I also read the Hunger Games books. I really liked them.[Spoiler (click to open)]
I did feel that Gale’s character was more told than shown, which made the resolution of the love triangle not much of a surprise. As a poly person, I was a little annoyed, though not surprised, to find that the idea of not having to choose occurred to no one. I was also bothered that there don’t seem to be any gay people in Panem. Katniss’ lack of much of any sexual feelings of her own did not ring very true to me – of course, I’ve not been in anything like that situation, so I can hardly say, but I think history suggests that neither hunger nor war prevent most teenagers from wanting sex, even if they don’t have it.
I found Katniss’ explanation of her prep team – the idea that people from the capital have no empathy or moral horror because they are so sheltered -- kind of unrealistic too.
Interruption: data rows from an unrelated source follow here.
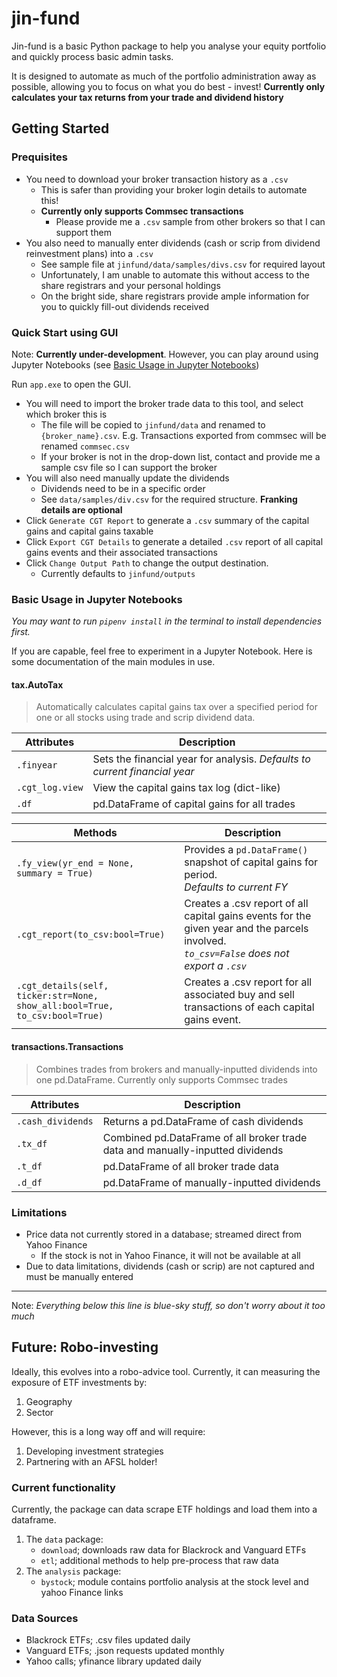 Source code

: # jin-fund

Jin-fund is a basic Python package to help you analyse your equity portfolio and quickly process basic admin tasks.

It is designed to automate as much of the portfolio administration away as possible, allowing you to focus on what you do best - invest!
**Currently only calculates your tax returns from your trade and dividend history**

## Getting Started

### Prequisites

- You need to download your broker transaction history as a `.csv`
  - This is safer than providing your broker login details to automate this!
  - **Currently only supports Commsec transactions**
    - Please provide me a `.csv` sample from other brokers so that I can support them
- You also need to manually enter dividends (cash or scrip from dividend reinvestment plans) into a `.csv`
  - See sample file at `jinfund/data/samples/divs.csv` for required layout
  - Unfortunately, I am unable to automate this without access to the share registrars and your personal holdings
  - On the bright side, share registrars provide ample information for you to quickly fill-out dividends received

### Quick Start using GUI

Note: **Currently under-development**. However, you can play around using Jupyter Notebooks (see [Basic Usage in Jupyter Notebooks](#Basic-Usage-in-Jupyter-Notebooks))

Run `app.exe` to open the GUI.

- You will need to import the broker trade data to this tool, and select which broker this is
  - The file will be copied to `jinfund/data` and renamed to `{broker_name}.csv`. E.g. Transactions exported from commsec will be renamed `commsec.csv`
  - If your broker is not in the drop-down list, contact and provide me a sample csv file so I can support the broker
- You will also need manually update the dividends
  - Dividends need to be in a specific order
  - See `data/samples/div.csv` for the required structure. **Franking details are optional**
- Click `Generate CGT Report` to generate a `.csv` summary of the capital gains and capital gains taxable
- Click `Export CGT Details` to generate a detailed `.csv` report of all capital gains events and their associated transactions
- Click `Change Output Path` to change the output destination.
  - Currently defaults to `jinfund/outputs`

### Basic Usage in Jupyter Notebooks

*You may want to run `pipenv install` in the terminal to install dependencies first.*

If you are capable, feel free to experiment in a Jupyter Notebook. Here is some documentation of the main modules in use.

#### tax.AutoTax

> Automatically calculates capital gains tax over a specified period for one or all stocks using trade and scrip dividend data.

| Attributes | Description |
| --- | --- |
| `.finyear` | Sets the financial year for analysis. *Defaults to current financial year* |
| `.cgt_log.view`| View the capital gains tax log (dict-like) |
| `.df` | pd.DataFrame of capital gains for all trades |

| Methods | Description |
| --- | --- |
| `.fy_view(yr_end = None, summary = True)` | Provides a `pd.DataFrame()` snapshot of capital gains for period. <br> *Defaults to current FY* |
| `.cgt_report(to_csv:bool=True)` | Creates a .csv report of all capital gains events for the given year and the parcels involved. <br>*`to_csv=False` does not export a `.csv`* |
| `.cgt_details(self, ticker:str=None,`<br>`show_all:bool=True, to_csv:bool=True)`| Creates a .csv report for all associated buy and sell transactions of each capital gains event.|

#### transactions.Transactions

> Combines trades from brokers and manually-inputted dividends into one pd.DataFrame. Currently only supports Commsec trades

| Attributes | Description |
| --- | --- |
| `.cash_dividends` | Returns a pd.DataFrame of cash dividends |
| `.tx_df` | Combined pd.DataFrame of all broker trade data and manually-inputted dividends |
| `.t_df` | pd.DataFrame of all broker trade data |
| `.d_df` | pd.DataFrame of manually-inputted dividends |

### Limitations

- Price data not currently stored in a database; streamed direct from Yahoo Finance
  - If the stock is not in Yahoo Finance, it will not be available at all
- Due to data limitations, dividends (cash or scrip) are not captured and must be manually entered

---

Note: *Everything below this line is blue-sky stuff, so don't worry about it too much*

## Future: Robo-investing

Ideally, this evolves into a robo-advice tool. Currently, it can measuring the exposure of ETF investments by:

1. Geography
2. Sector

However, this is a long way off and will require:

1. Developing investment strategies
2. Partnering with an AFSL holder!

### Current functionality

Currently, the package can data scrape ETF holdings and load them into a dataframe.

1. The `data` package:
    - `download`; downloads raw data for Blackrock and Vanguard ETFs
    - `etl`; additional methods to help pre-process that raw data
2. The `analysis` package:
    - `bystock`; module contains portfolio analysis at the stock level and yahoo Finance links

### Data Sources

- Blackrock ETFs; .csv files updated daily
- Vanguard ETFs; .json requests updated monthly
- Yahoo calls; yfinance library updated daily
After all they must still suffer and die from other things. I know studies have shown that rich people have less empathy, but less is not none, and while the people in the capital are certainly rich compared to District 12 they are not the kind of super-rich that can control everything about their own existence and be surrounded by syncophants. Then again, that’s Katniss’ perspective, not necessarily the truth, and Cinna suggests things are more complicated.
I liked the last book slightly less than the other two – Katniss is more reactive and less active in it, and while it makes sense, it is less satisfying. And I found her comment about her being a child that no one cared about hurting did not ring true – she’s 17, and while that’s a child in the sense that she’s still eligible for the Hunger Games and not allowed to go down into the mines, it really doesn’t strike me that Katniss has seen herself as a child in a long time, nor has she functioned as one in the eyes of others. Nor do the people of District 13, who she is talking about, consider 17 year olds children in general, since they’ve already joined the army. It seemed like an interjection from planet 21st Century North America.But all of those are minor quibbles to an extremely compelling story. I particularly liked that Collins was not afraid to make Katniss make some unlikeable choices and have some selfish thoughts. She was still, to me, a very sympathetic character, but also a realistic one, not one where the deck is stacked so a she never has to make a hard call. And I loved the way the cameras, and her awareness of them, infiltrated her awareness and even made it hard to figure out what her own feelings would be if they weren’t there. It’s a very nuanced worldview that I think a lot of adults would not realize a teenager could maintain, as well as a very postmodern dilemma. I kind of want to write a paper on The Truman Show, The Hunger Games, and as many other Panopticon surveillance SF conceits as I can think of, and how they influence character and relationship development.